WHAT TO PRODUCE -
Across the material below, how many lines contain the word "some"? Give only the number.

** GIVEN INFORMATION follows **

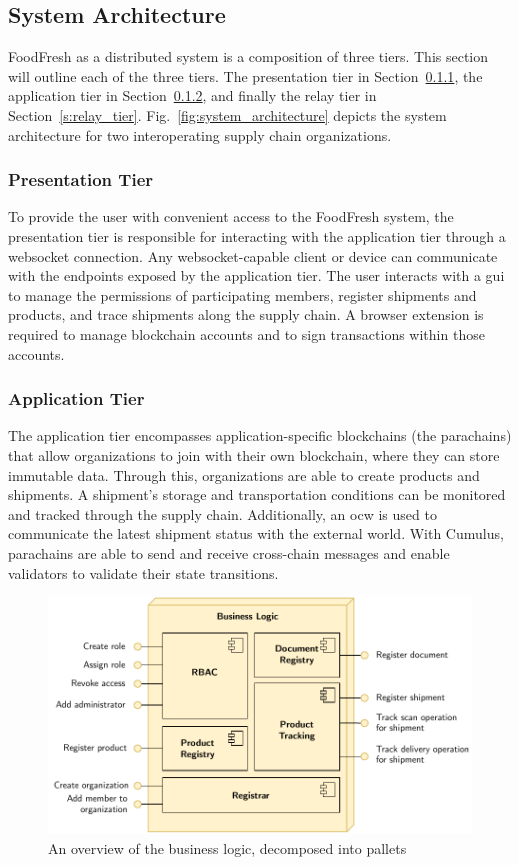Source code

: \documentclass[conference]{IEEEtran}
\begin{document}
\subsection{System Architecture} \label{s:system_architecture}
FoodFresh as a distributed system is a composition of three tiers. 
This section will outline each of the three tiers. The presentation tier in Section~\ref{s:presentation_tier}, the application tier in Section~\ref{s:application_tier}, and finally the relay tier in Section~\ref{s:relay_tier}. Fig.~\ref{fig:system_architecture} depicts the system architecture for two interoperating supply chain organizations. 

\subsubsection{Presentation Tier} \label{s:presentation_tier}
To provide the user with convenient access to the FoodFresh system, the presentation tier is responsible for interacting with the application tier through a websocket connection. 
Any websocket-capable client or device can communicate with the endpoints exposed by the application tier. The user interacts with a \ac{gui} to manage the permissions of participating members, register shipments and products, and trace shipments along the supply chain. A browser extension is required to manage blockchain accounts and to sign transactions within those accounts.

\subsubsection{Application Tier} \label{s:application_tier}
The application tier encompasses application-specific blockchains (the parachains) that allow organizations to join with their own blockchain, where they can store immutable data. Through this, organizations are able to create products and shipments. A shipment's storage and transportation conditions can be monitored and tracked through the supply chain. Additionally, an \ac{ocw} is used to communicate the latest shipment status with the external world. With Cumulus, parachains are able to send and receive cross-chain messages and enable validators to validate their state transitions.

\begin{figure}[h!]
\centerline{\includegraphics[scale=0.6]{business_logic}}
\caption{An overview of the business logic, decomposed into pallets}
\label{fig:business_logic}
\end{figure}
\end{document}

** End of GIVEN INFORMATION **
** GIVEN INFORMATION follows **

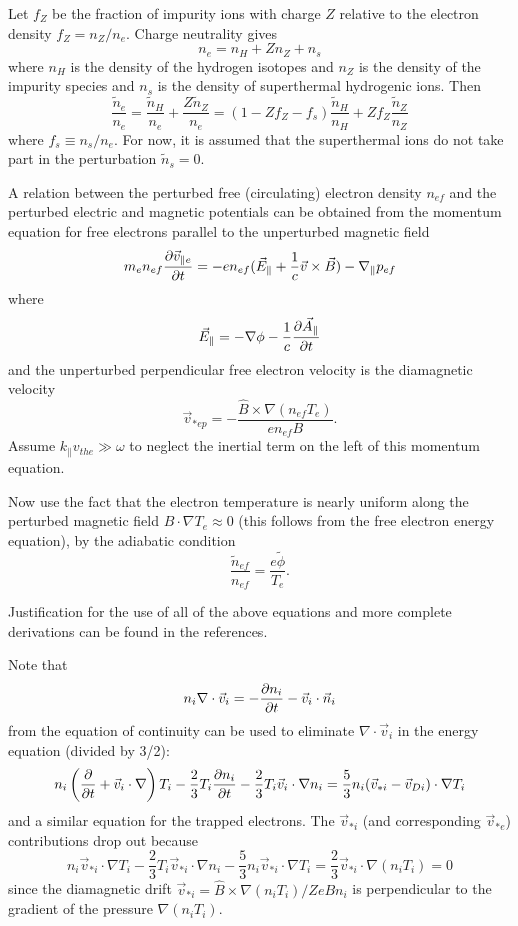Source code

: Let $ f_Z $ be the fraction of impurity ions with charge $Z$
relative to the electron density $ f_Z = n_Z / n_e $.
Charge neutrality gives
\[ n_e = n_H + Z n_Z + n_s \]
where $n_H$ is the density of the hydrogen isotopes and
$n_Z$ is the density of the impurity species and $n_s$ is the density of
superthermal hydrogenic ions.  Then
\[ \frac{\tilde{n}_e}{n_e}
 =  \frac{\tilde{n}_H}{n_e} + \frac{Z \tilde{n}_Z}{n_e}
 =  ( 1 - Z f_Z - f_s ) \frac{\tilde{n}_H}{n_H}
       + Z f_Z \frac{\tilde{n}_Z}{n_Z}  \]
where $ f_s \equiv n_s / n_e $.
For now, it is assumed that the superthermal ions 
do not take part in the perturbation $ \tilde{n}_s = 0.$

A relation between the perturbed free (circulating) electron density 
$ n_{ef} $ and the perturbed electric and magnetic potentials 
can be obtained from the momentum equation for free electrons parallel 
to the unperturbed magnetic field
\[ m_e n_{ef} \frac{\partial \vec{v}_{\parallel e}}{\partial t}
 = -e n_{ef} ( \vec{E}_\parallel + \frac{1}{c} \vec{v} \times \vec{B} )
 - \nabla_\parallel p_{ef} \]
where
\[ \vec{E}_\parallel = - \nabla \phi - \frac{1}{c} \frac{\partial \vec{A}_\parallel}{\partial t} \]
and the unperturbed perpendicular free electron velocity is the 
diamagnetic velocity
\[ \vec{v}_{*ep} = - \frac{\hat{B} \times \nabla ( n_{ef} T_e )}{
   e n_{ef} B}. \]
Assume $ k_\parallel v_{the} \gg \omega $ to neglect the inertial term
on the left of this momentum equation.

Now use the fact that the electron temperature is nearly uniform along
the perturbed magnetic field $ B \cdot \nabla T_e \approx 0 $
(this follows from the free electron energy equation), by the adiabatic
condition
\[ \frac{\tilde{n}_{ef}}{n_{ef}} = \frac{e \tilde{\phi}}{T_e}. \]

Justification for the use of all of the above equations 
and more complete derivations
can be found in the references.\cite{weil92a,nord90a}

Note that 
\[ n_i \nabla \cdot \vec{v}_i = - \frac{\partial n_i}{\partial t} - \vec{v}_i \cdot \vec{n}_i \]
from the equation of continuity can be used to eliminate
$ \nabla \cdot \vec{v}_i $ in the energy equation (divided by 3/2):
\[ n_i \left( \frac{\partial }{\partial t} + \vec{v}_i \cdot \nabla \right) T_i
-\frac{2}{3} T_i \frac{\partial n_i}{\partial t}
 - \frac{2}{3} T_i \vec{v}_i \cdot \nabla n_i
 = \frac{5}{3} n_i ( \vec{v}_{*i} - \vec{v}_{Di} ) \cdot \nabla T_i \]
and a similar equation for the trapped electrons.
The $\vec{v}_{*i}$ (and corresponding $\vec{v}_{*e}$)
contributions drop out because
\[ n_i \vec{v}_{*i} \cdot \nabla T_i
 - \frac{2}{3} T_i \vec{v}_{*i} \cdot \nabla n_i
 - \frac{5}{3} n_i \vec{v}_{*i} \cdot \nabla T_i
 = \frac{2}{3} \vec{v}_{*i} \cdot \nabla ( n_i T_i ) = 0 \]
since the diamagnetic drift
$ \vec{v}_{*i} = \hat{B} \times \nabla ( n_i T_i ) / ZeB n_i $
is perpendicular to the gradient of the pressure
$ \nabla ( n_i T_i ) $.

** End of GIVEN INFORMATION **
** GIVEN INFORMATION follows **

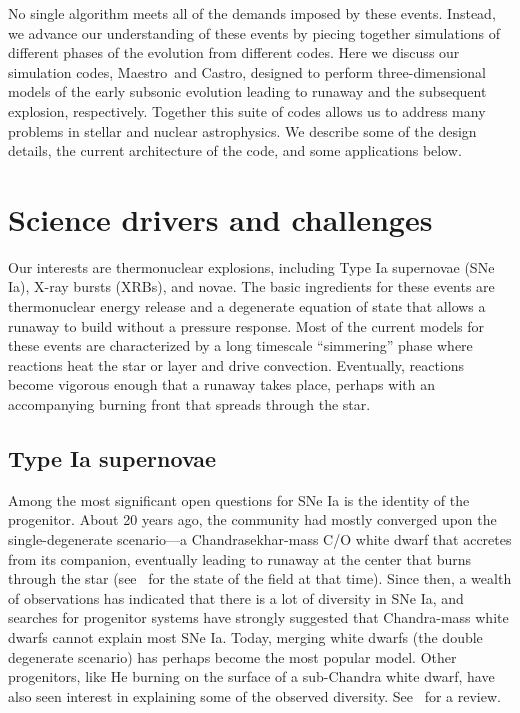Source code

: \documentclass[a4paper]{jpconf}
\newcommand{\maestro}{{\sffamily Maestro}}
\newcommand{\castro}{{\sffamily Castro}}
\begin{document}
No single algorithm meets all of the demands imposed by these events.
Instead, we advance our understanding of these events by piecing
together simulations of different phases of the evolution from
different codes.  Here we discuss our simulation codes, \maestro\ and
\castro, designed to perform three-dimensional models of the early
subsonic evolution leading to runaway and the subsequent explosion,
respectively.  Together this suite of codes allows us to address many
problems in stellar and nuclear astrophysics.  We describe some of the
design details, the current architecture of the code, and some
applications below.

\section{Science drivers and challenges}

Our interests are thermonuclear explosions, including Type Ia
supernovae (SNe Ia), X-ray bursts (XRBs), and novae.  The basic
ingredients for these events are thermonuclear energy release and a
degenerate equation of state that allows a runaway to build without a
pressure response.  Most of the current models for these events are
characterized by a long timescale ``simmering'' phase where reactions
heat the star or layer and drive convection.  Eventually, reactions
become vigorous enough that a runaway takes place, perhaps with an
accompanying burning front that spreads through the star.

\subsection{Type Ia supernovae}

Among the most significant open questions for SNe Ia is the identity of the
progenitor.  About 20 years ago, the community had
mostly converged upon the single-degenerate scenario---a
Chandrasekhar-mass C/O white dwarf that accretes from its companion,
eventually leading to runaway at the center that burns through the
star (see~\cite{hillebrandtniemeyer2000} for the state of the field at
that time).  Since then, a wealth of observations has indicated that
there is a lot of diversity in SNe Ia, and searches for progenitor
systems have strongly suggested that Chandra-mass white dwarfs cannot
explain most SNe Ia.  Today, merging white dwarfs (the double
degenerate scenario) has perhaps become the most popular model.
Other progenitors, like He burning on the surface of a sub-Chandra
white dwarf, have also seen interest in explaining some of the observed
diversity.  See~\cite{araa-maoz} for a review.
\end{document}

** End of GIVEN INFORMATION **

WRITTEN ANSWER -
3